I pulled off the road and I wept.
It wasn’t just the trees — although that was reason enough to cry — it was what they represented.
My thoughts went back many decades, to the time before World War II and the Holocaust and to the thousands and thousands of little blue-and-white metal coin boxes that had been part of nearly every Jewish family’s life for generations all over the world. In every country, on every continent, the little metal pushka with the coin slot on top, the locked trap door on the bottom, and the blue Star of David on its front was as much a symbol of a family’s or a business’ Jewishness as a menorah or mezuzah. I thought of the millions of hard-earned and carefully saved coins that were dropped into these containers. Each coin was a promise to resurrect the Jewish people by the planting of trees in Palestine. Each little donation represented a silent prayer for the restoration of a Jewish homeland. Each time the box was shaken to measure the growth of its precious contents, the fulfillment of a dream came nearer. I thought of the many businessmen who had the coin box stationed right on the sales counter or on office desk and were not embarrassed to urge their customers or visitors to drop a few coins into the slot before leaving.

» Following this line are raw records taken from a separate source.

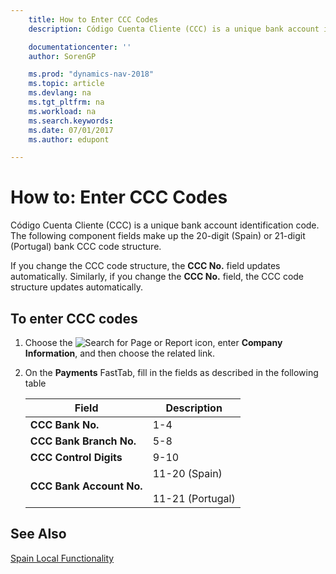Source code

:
 ```yaml
---
    title: How to Enter CCC Codes
    description: Código Cuenta Cliente (CCC) is a unique bank account identification code. The following component fields make up the 20-digit (Spain) or 21-digit (Portugal) bank CCC code structure.

    documentationcenter: ''
    author: SorenGP

    ms.prod: "dynamics-nav-2018"
    ms.topic: article
    ms.devlang: na
    ms.tgt_pltfrm: na
    ms.workload: na
    ms.search.keywords:
    ms.date: 07/01/2017
    ms.author: edupont

---
```

# How to: Enter CCC Codes
Código Cuenta Cliente (CCC) is a unique bank account identification code. The following component fields make up the 20-digit (Spain) or 21-digit (Portugal) bank CCC code structure.  

If you change the CCC code structure, the **CCC No.** field updates automatically. Similarly, if you change the **CCC No.** field, the CCC code structure updates automatically.  

## To enter CCC codes  

1. Choose the ![Search for Page or Report](../../media/ui-search/search_small.png "Search for Page or Report icon") icon, enter **Company Information**, and then choose the related link.  
2. On the **Payments** FastTab, fill in the fields as described in the following table  


   |          Field           |                Description                 |
   |--------------------------|--------------------------------------------|
   |     **CCC Bank No.**     |                    1-4                     |
   | **CCC Bank Branch No.**  |                    5-8                     |
   |  **CCC Control Digits**  |                    9-10                    |
   | **CCC Bank Account No.** | 11-20 (Spain)<br /><br /> 11-21 (Portugal) |

## See Also  
[Spain Local Functionality](spain-local-functionality.md)
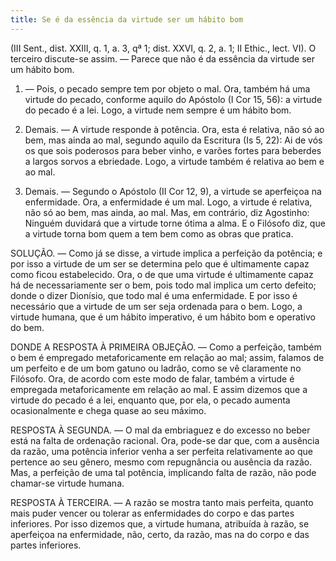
 ```yaml
---
title: Se é da essência da virtude ser um hábito bom
---
```


(III Sent., dist. XXIII, q. 1, a. 3, qª 1; dist. XXVI, q. 2, a. 1; II Ethic., lect. VI).
  O terceiro discute-se assim. — Parece que não é da essência da virtude ser um hábito bom.  

1. — Pois, o pecado sempre tem por objeto o mal. Ora, também há uma virtude do pecado, conforme aquilo do Apóstolo (I Cor 15, 56): a virtude do pecado é a lei. Logo, a virtude nem sempre é um hábito bom.  

2. Demais. — A virtude responde à potência. Ora, esta é relativa, não só ao bem, mas ainda ao mal, segundo aquilo da Escritura (Is 5, 22): Ai de vós os que sois poderosos para beber vinho, e varões fortes para beberdes a largos sorvos a ebriedade. Logo, a virtude também é relativa ao bem e ao mal.  

3. Demais. — Segundo o Apóstolo (II Cor 12, 9), a virtude se aperfeiçoa na enfermidade. Ora, a enfermidade é um mal. Logo, a virtude é relativa, não só ao bem, mas ainda, ao mal.  Mas, em contrário, diz Agostinho: Ninguém duvidará que a virtude torne ótima a alma. E o Filósofo diz, que a virtude torna bom quem a tem bem como as obras que pratica.  

SOLUÇÃO. — Como já se disse, a virtude implica a perfeição da potência; e por isso a virtude de um ser se determina pelo que é ultimamente capaz como ficou estabelecido. Ora, o de que uma virtude é ultimamente capaz há de necessariamente ser o bem, pois todo mal implica um certo defeito; donde o dizer Dionísio, que todo mal é uma enfermidade. E por isso é necessário que a virtude de um ser seja ordenada para o bem. Logo, a virtude humana, que é um hábito imperativo, é um hábito bom e operativo do bem. 

DONDE A RESPOSTA À PRIMEIRA OBJEÇÃO. — Como a perfeição, também o bem é empregado metaforicamente em relação ao mal; assim, falamos de um perfeito e de um bom gatuno ou ladrão, como se vê claramente no Filósofo. Ora, de acordo com este modo de falar, também a virtude é empregada metaforicamente em relação ao mal. E assim dizemos que a virtude do pecado é a lei, enquanto que, por ela, o pecado aumenta ocasionalmente e chega quase ao seu máximo.  

RESPOSTA À SEGUNDA. — O mal da embriaguez e do excesso no beber está na falta de ordenação racional. Ora, pode-se dar que, com a ausência da razão, uma potência inferior venha a ser perfeita relativamente ao que pertence ao seu gênero, mesmo com repugnância ou ausência da razão. Mas, a perfeição de uma tal potência, implicando falta de razão, não pode chamar-se virtude humana.  

RESPOSTA À TERCEIRA. — A razão se mostra tanto mais perfeita, quanto mais puder vencer ou tolerar as enfermidades do corpo e das partes inferiores. Por isso dizemos que, a virtude humana, atribuída à razão, se aperfeiçoa na enfermidade, não, certo, da razão, mas na do corpo e das partes inferiores.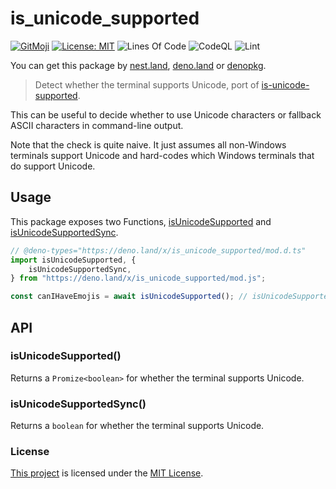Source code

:# is_unicode_supported

[![GitMoji](https://img.shields.io/badge/Gitmoji-%F0%9F%8E%A8%20-FFDD67.svg)](https://gitmoji.dev)
[![License: MIT](https://img.shields.io/badge/License-MIT-blue.svg)](https://opensource.org/licenses/MIT)
![Lines Of Code](https://img.shields.io/tokei/lines/github.com/UltiRequiem/deno_is_unicode_supported?color=blue&label=Total%20Lines)
![CodeQL](https://github.com/UltiRequiem/deno_is_unicode_supported/workflows/CodeQL/badge.svg)
![Lint](https://github.com/UltiRequiem/deno_is_unicode_supported/workflows/Lint/badge.svg)

You can get this package by [nest.land](https://nest.land/package/is_unicode_supported),
[deno.land](https://deno.land/x/is_unicode_supported) or
[denopkg](https://denopkg.com/UltiRequiem/deno_is_unicode_supported/mod.js).

> Detect whether the terminal supports Unicode, port of [is-unicode-supported](https://github.com/sindresorhus/is-unicode-supported).

This can be useful to decide whether to use Unicode characters or fallback ASCII characters in command-line output.

Note that the check is quite naive. It just assumes all non-Windows terminals support Unicode and hard-codes which Windows terminals that do support Unicode.

## Usage

This package exposes two Functions,
[isUnicodeSupported](https://github.com/UltiRequiem/deno_is_unicode_supported/blob/main/mod.js#L1) and
[isUnicodeSupportedSync](https://github.com/UltiRequiem/deno_is_unicode_supported/blob/main/mod.js#L5).

```typescript
// @deno-types="https://deno.land/x/is_unicode_supported/mod.d.ts"
import isUnicodeSupported, {
	isUnicodeSupportedSync,
} from "https://deno.land/x/is_unicode_supported/mod.js";

const canIHaveEmojis = await isUnicodeSupported(); // isUnicodeSupported();
```

## API

### isUnicodeSupported()

Returns a `Promize<boolean>` for whether the terminal supports Unicode.

### isUnicodeSupportedSync()

Returns a `boolean` for whether the terminal supports Unicode.

### License

[This project](https://deno.land/x/template) is licensed under the
[MIT License](./LICENSE.md).
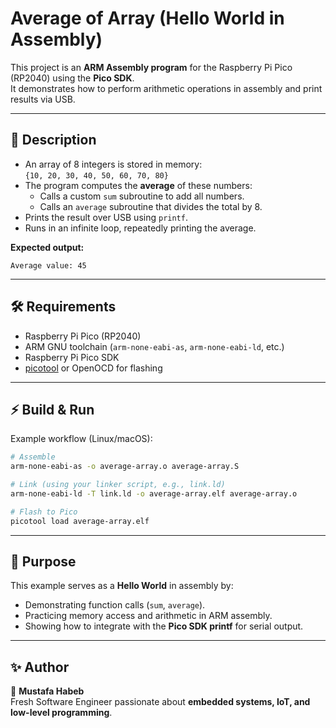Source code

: # Average of Array (Hello World in Assembly)

This project is an **ARM Assembly program** for the Raspberry Pi Pico (RP2040) using the **Pico SDK**.  
It demonstrates how to perform arithmetic operations in assembly and print results via USB.

---

## 📖 Description
- An array of 8 integers is stored in memory:  
  `{10, 20, 30, 40, 50, 60, 70, 80}`
- The program computes the **average** of these numbers:
  - Calls a custom `sum` subroutine to add all numbers.
  - Calls an `average` subroutine that divides the total by 8.
- Prints the result over USB using `printf`.  
- Runs in an infinite loop, repeatedly printing the average.  

**Expected output:**
```
Average value: 45
```

---

## 🛠 Requirements
- Raspberry Pi Pico (RP2040)
- ARM GNU toolchain (`arm-none-eabi-as`, `arm-none-eabi-ld`, etc.)
- Raspberry Pi Pico SDK
- [picotool](https://github.com/raspberrypi/picotool) or OpenOCD for flashing

---

## ⚡ Build & Run
Example workflow (Linux/macOS):

```bash
# Assemble
arm-none-eabi-as -o average-array.o average-array.S

# Link (using your linker script, e.g., link.ld)
arm-none-eabi-ld -T link.ld -o average-array.elf average-array.o

# Flash to Pico
picotool load average-array.elf
```

---

## 🎯 Purpose
This example serves as a **Hello World** in assembly by:
- Demonstrating function calls (`sum`, `average`).
- Practicing memory access and arithmetic in ARM assembly.
- Showing how to integrate with the **Pico SDK printf** for serial output.

---

## ✨ Author
👤 **Mustafa Habeb**  
Fresh Software Engineer passionate about **embedded systems, IoT, and low-level programming**.  
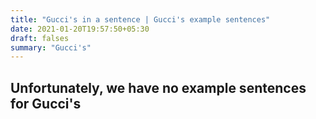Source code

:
 ```yaml
---
title: "Gucci's in a sentence | Gucci's example sentences"
date: 2021-01-20T19:57:50+05:30
draft: falses
summary: "Gucci's"
---
```

## Unfortunately, we have no example sentences for Gucci's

Our family in Czechoslovakia was not different from the others, and our parents encouraged us to make regular contributions into our pushka. A man from Keren Kayemet l’Israel (the Jewish National Fund) would visit from time to time. He’d use his magic key to unlock the bottom of the box so that he could collect the contents. I thought of all the other children who proudly brought these boxes to the Keren Kayemet offices to have them unlocked and watch the flood of coins spill from the opening.
Then I remembered all the births, brit milahs, weddings, bar mitzvahs, anniversaries, and other happy occasions that were celebrated with generous donations to plant one, two, five, 10, 20, 100, or even several hundred trees on the barren slopes of Palestine. These gifts were honored with a beautifully framed certificate proudly mounted on the wall for everyone to see. A dreadful thought was mixed in with these recollections. I realized that most of these good, hopeful, and faithful souls, whose generosity, dedication, and determination had made these forests possible, had mostly been brutally wiped out during the Holocaust. And now, a substantial portion of their living memorial had just been destroyed, in virtually the same fashion as their lives. Each blackened dead tree stood there like a silent witness to the destruction of those whose generosity had created the trees. Here and there, just like in the Holocaust, a tree or a group of trees stood untouched, having somehow been miraculously saved, like our small family had been.
But the vast majority were just ashes.
Yes, I cried over trees, and each time I pass through this area I am gripped again by the same sadness. To me, that forest represented a small victory in the Jewish struggle for survival. For two millennia the world has tried to wipe us off the face of the earth. In the last century it almost succeeded. But we are still here and we remain, despite our small numbers, a major force in the life of the civilized world.
New trees have been planted now, and some day tall, proud trees once again may cover the mountainside. It is the task of our children and grandchildren to see to it that these young trees survive and thrive. I know they will.
This fact is one of the great joys of my life.
Charlies Ticho of Hackensack was a film producer and director for more than 60 years. He retired at 88 and has spent the last five years writing about his experiences.